**Problem details:**
Please write out all of the entries without altering anything.

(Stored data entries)
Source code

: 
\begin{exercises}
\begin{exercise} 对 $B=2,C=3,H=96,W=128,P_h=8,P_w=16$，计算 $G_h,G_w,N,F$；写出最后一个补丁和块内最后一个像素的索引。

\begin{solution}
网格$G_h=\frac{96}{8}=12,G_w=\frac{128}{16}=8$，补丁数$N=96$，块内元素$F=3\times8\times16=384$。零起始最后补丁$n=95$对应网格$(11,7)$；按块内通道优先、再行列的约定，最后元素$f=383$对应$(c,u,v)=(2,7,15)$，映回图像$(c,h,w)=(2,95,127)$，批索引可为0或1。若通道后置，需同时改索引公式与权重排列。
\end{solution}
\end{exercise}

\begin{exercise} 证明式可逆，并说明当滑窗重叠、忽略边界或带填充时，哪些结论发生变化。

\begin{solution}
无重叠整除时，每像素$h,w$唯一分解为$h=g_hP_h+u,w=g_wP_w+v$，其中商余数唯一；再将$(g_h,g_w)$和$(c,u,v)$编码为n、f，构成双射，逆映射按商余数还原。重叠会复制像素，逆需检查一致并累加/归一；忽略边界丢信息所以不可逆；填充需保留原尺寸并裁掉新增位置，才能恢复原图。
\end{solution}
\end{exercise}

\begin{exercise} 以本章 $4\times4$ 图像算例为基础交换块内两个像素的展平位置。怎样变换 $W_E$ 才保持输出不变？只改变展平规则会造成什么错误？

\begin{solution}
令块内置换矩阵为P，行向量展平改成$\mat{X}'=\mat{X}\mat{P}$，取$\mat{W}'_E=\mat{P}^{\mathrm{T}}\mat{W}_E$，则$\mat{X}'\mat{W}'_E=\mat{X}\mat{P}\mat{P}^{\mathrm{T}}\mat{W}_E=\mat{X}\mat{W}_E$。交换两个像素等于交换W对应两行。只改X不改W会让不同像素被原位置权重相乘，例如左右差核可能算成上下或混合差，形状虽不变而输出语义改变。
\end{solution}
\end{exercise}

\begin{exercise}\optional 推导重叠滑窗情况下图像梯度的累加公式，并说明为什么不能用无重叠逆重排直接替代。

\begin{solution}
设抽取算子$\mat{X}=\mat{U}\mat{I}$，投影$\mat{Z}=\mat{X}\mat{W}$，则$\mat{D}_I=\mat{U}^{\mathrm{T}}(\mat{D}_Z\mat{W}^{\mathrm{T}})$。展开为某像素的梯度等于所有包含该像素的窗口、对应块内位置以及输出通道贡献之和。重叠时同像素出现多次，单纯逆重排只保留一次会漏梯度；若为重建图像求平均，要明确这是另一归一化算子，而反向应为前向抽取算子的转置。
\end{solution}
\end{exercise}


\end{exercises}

**Answer to the problem:**
Source code

: 
\begin{exercises}
\begin{exercise} 对 $B=2,C=3,H=96,W=128,P_h=8,P_w=16$，计算 $G_h,G_w,N,F$；写出最后一个补丁和块内最后一个像素的索引。

\begin{solution}
网格$G_h=\frac{96}{8}=12,G_w=\frac{128}{16}=8$，补丁数$N=96$，块内元素$F=3\times8\times16=384$。零起始最后补丁$n=95$对应网格$(11,7)$；按块内通道优先、再行列的约定，最后元素$f=383$对应$(c,u,v)=(2,7,15)$，映回图像$(c,h,w)=(2,95,127)$，批索引可为0或1。若通道后置，需同时改索引公式与权重排列。
\end{solution}
\end{exercise}

\begin{exercise} 证明式可逆，并说明当滑窗重叠、忽略边界或带填充时，哪些结论发生变化。

\begin{solution}
无重叠整除时，每像素$h,w$唯一分解为$h=g_hP_h+u,w=g_wP_w+v$，其中商余数唯一；再将$(g_h,g_w)$和$(c,u,v)$编码为n、f，构成双射，逆映射按商余数还原。重叠会复制像素，逆需检查一致并累加/归一；忽略边界丢信息所以不可逆；填充需保留原尺寸并裁掉新增位置，才能恢复原图。
\end{solution}
\end{exercise}

\begin{exercise} 以本章 $4\times4$ 图像算例为基础交换块内两个像素的展平位置。怎样变换 $W_E$ 才保持输出不变？只改变展平规则会造成什么错误？

\begin{solution}
令块内置换矩阵为P，行向量展平改成$\mat{X}'=\mat{X}\mat{P}$，取$\mat{W}'_E=\mat{P}^{\mathrm{T}}\mat{W}_E$，则$\mat{X}'\mat{W}'_E=\mat{X}\mat{P}\mat{P}^{\mathrm{T}}\mat{W}_E=\mat{X}\mat{W}_E$。交换两个像素等于交换W对应两行。只改X不改W会让不同像素被原位置权重相乘，例如左右差核可能算成上下或混合差，形状虽不变而输出语义改变。
\end{solution}
\end{exercise}

\begin{exercise}\optional 推导重叠滑窗情况下图像梯度的累加公式，并说明为什么不能用无重叠逆重排直接替代。

\begin{solution}
设抽取算子$\mat{X}=\mat{U}\mat{I}$，投影$\mat{Z}=\mat{X}\mat{W}$，则$\mat{D}_I=\mat{U}^{\mathrm{T}}(\mat{D}_Z\mat{W}^{\mathrm{T}})$。展开为某像素的梯度等于所有包含该像素的窗口、对应块内位置以及输出通道贡献之和。重叠时同像素出现多次，单纯逆重排只保留一次会漏梯度；若为重建图像求平均，要明确这是另一归一化算子，而反向应为前向抽取算子的转置。
\end{solution}
\end{exercise}


\end{exercises}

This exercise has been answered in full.